[Collected data entries]
= Beginning of Section =

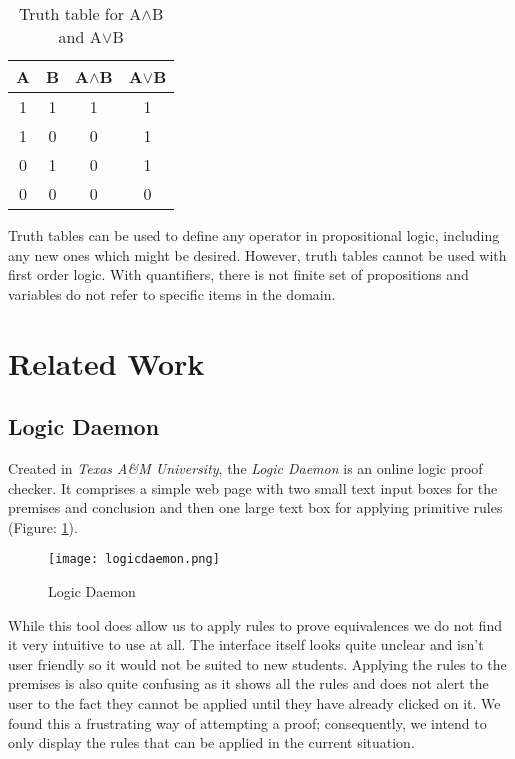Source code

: \documentclass{report}
\begin{document}
\vspace{5 mm}
\begin{table}[ht]
\begin{center}
  \begin{tabular}{ | c | c || c | c | }
    \hline
    A & B & A$\land$B & A$\lor$B \\ \hline
    1 & 1 & 1 & 1 \\
    1 & 0 & 0 & 1\\
    0 & 1 & 0 & 1 \\
    0 & 0 & 0 & 0 \\
    \hline
  \end{tabular}
\caption{Truth table for A$\land$B and A$\lor$B}
\label{table:a_and_b_truth_table}
\end{center}
\end{table}
\vspace{5 mm}

Truth tables can be used to define any operator in propositional logic, including any new ones which might be desired. However, truth tables cannot be used with first order logic. With quantifiers, there is not finite set of propositions and variables do not refer to specific items in the domain.

\section{Related Work}
\label{sec:related_work}

\subsection{Logic Daemon}

Created in \emph{Texas A\&M University}, the \emph{Logic Daemon}\cite{logicdaemon} is an online logic proof checker. It comprises a simple web page with two small text input boxes for the premises and conclusion and then one large text box for applying primitive rules (Figure: \ref{logicdaemon}).

\begin{figure}[ht]
    \centering
    \texttt{[image: logicdaemon.png]}
    \caption{Logic Daemon}
    \label{logicdaemon}
\end{figure}

While this tool does allow us to apply rules to prove equivalences we do not find it very intuitive to use at all. The interface itself looks quite unclear and isn't user friendly so it would not be suited to new students. Applying the rules to the premises is also quite confusing as it shows all the rules and does not alert the user to the fact they cannot be applied until they have already clicked on it. We found this a frustrating way of attempting a proof; consequently, we intend to only display the rules that can be applied in the current situation.
\end{document}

= End of Section =

**WORK TO COMPLETE:** Above are the records. Identify each line that contains the word "premises".

**SOLUTION FOR THIS TASK:**
Created in \emph{Texas A\&M University}, the \emph{Logic Daemon}\cite{logicdaemon} is an online logic proof checker. It comprises a simple web page with two small text input boxes for the premises and conclusion and then one large text box for applying primitive rules (Figure: \ref{logicdaemon}).
While this tool does allow us to apply rules to prove equivalences we do not find it very intuitive to use at all. The interface itself looks quite unclear and isn't user friendly so it would not be suited to new students. Applying the rules to the premises is also quite confusing as it shows all the rules and does not alert the user to the fact they cannot be applied until they have already clicked on it. We found this a frustrating way of attempting a proof; consequently, we intend to only display the rules that can be applied in the current situation.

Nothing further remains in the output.